-------- Input

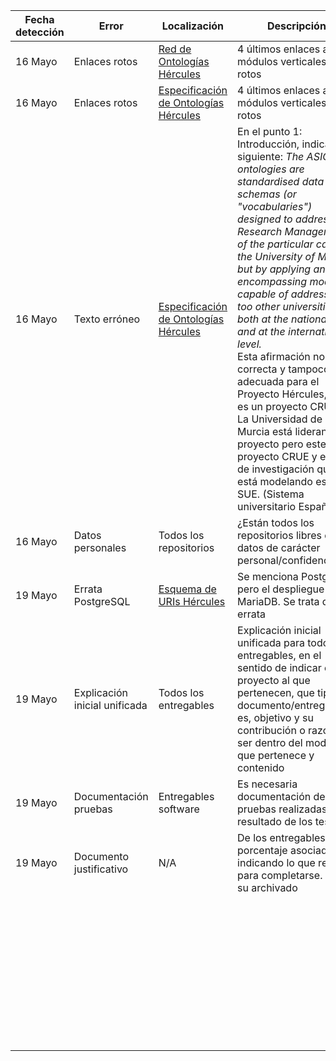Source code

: | Fecha detección | Error            | Localización                                                 | Descripción                                                  | Estado    |
| --------------- | ---------------- | ------------------------------------------------------------ | ------------------------------------------------------------ | --------- |
| 16 Mayo         | Enlaces rotos    | [Red de Ontologías Hércules](https://github.com/HerculesCRUE/ib-asio-docs-/blob/master/entregables_hito_1/01-Red_de_Ontolog%C3%ADas_H%C3%A9rcules/README.md) | 4 últimos enlaces a los módulos verticales están rotos       | Corregido |
| 16 Mayo         | Enlaces rotos    | [Especificación de Ontologías Hércules](https://github.com/HerculesCRUE/ib-asio-docs-/blob/master/entregables_hito_1/02-Especificaci%C3%B3n_Ontolog%C3%ADas_H%C3%A9rcules/ASIO_Izertis_EspecificacionOntologiasHercules.md) | 4 últimos enlaces a los módulos verticales están rotos       | Corregido |
| 16 Mayo         | Texto erróneo    | [Especificación de Ontologías Hércules](https://github.com/HerculesCRUE/ib-asio-docs-/blob/master/entregables_hito_1/02-Especificaci%C3%B3n_Ontolog%C3%ADas_H%C3%A9rcules/ASIO_Izertis_EspecificacionOntologiasHercules.md) | En el punto 1: Introducción, indica lo siguiente: *The ASIO ontologies are standardised data schemas (or "vocabularies") designed to address the Research Management of the particular case of the University of Murcia but by applying an encompassing model capable of addressing too other universities both at the national level and at the international level.*<br/>Esta afirmación no es correcta y tampoco adecuada para el Proyecto Hércules, que es un proyecto CRUE. <br/>La Universidad de Murcia está liderando el proyecto pero este es un proyecto CRUE y el área de investigación que se está modelando es el del SUE. (Sistema universitario Español). | Corregido |
| 16 Mayo         | Datos personales | Todos los repositorios                                       | ¿Están todos los repositorios libres de datos de carácter personal/confidenciales? | PENDIENTE |
| 19 Mayo         | Errata PostgreSQL| [Esquema de URIs Hércules](https://github.com/HerculesCRUE/ib-asio-docs-/blob/master/entregables_hito_1/08-Esquema_de_URIs_H%C3%A9rcules/ASIO_Izertis_ArquitecturaDeURIs.md) | Se menciona Postgresql pero el despliegue lanza MariaDB. Se trata de un errata | PENDIENTE |
| 19 Mayo         | Explicación inicial unificada| Todos los entregables                            | Explicación inicial unificada para todos los entregables, en el sentido de indicar el proyecto al que pertenecen, que tipo de documento/entregable es, objetivo y su contribución o razón de ser dentro del modulo al que pertenece y contenido | PENDIENTE |
| 19 Mayo         | Documentación pruebas| Entregables software                                     | Es necesaria documentación de las pruebas realizadas y el resultado de los test| PENDIENTE |
| 19 Mayo         | Documento justificativo| N/A | De los entregables con porcentaje asociado, indicando lo que resta para completarse. Para su archivado | PENDIENTE |
|                 |                  |                                                              |                                                              |           |
|                 |                  |                                                              |                                                              |           |
|                 |                  |                                                              |                                                              |           |
|                 |                  |                                                              |                                                              |           |
|                 |                  |                                                              |                                                              |           |
|                 |                  |                                                              |                                                              |           |
|                 |                  |                                                              |                                                              |           |
|                 |                  |                                                              |                                                              |           |
|                 |                  |                                                              |                                                              |           |
|                 |                  |                                                              |                                                              |           |
|                 |                  |                                                              |                                                              |           |
|                 |                  |                                                              |                                                              |           |
|                 |                  |                                                              |                                                              |           |
|                 |                  |                                                              |                                                              |           |
|                 |                  |                                                              |                                                              |           |
|                 |                  |                                                              |                                                              |           |
|                 |                  |                                                              |                                                              |           |
|                 |                  |                                                              |                                                              |           |
|                 |                  |                                                              |                                                              |           |
|                 |                  |                                                              |                                                              |           |
|                 |                  |                                                              |                                                              |           |
|                 |                  |                                                              |                                                              |           |
|                 |                  |                                                              |                                                              |           |
|                 |                  |                                                              |                                                              |           |
|                 |                  |                                                              |                                                              |           |
|                 |                  |                                                              |                                                              |           |
|                 |                  |                                                              |                                                              |           |
|                 |                  |                                                              |                                                              |           |
|                 |                  |                                                              |                                                              |           |
|                 |                  |                                                              |                                                              |           |
|                 |                  |                                                              |                                                              |           |
|                 |                  |                                                              |                                                              |           |
|                 |                  |                                                              |                                                              |           |
|                 |                  |                                                              |                                                              |           |
|                 |                  |                                                              |                                                              |           |
|                 |                  |                                                              |                                                              |           |
|                 |                  |                                                              |                                                              |           |
|                 |                  |                                                              |                                                              |           |
|                 |                  |                                                              |                                                              |           |
|                 |                  |                                                              |                                                              |           |
|                 |                  |                                                              |                                                              |           |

----------------

_What to produce_
The expected output is each line of the records above that includes the word "Enlaces".

_Solved exercise_
| 16 Mayo         | Enlaces rotos    | [Red de Ontologías Hércules](https://github.com/HerculesCRUE/ib-asio-docs-/blob/master/entregables_hito_1/01-Red_de_Ontolog%C3%ADas_H%C3%A9rcules/README.md) | 4 últimos enlaces a los módulos verticales están rotos       | Corregido |
| 16 Mayo         | Enlaces rotos    | [Especificación de Ontologías Hércules](https://github.com/HerculesCRUE/ib-asio-docs-/blob/master/entregables_hito_1/02-Especificaci%C3%B3n_Ontolog%C3%ADas_H%C3%A9rcules/ASIO_Izertis_EspecificacionOntologiasHercules.md) | 4 últimos enlaces a los módulos verticales están rotos       | Corregido |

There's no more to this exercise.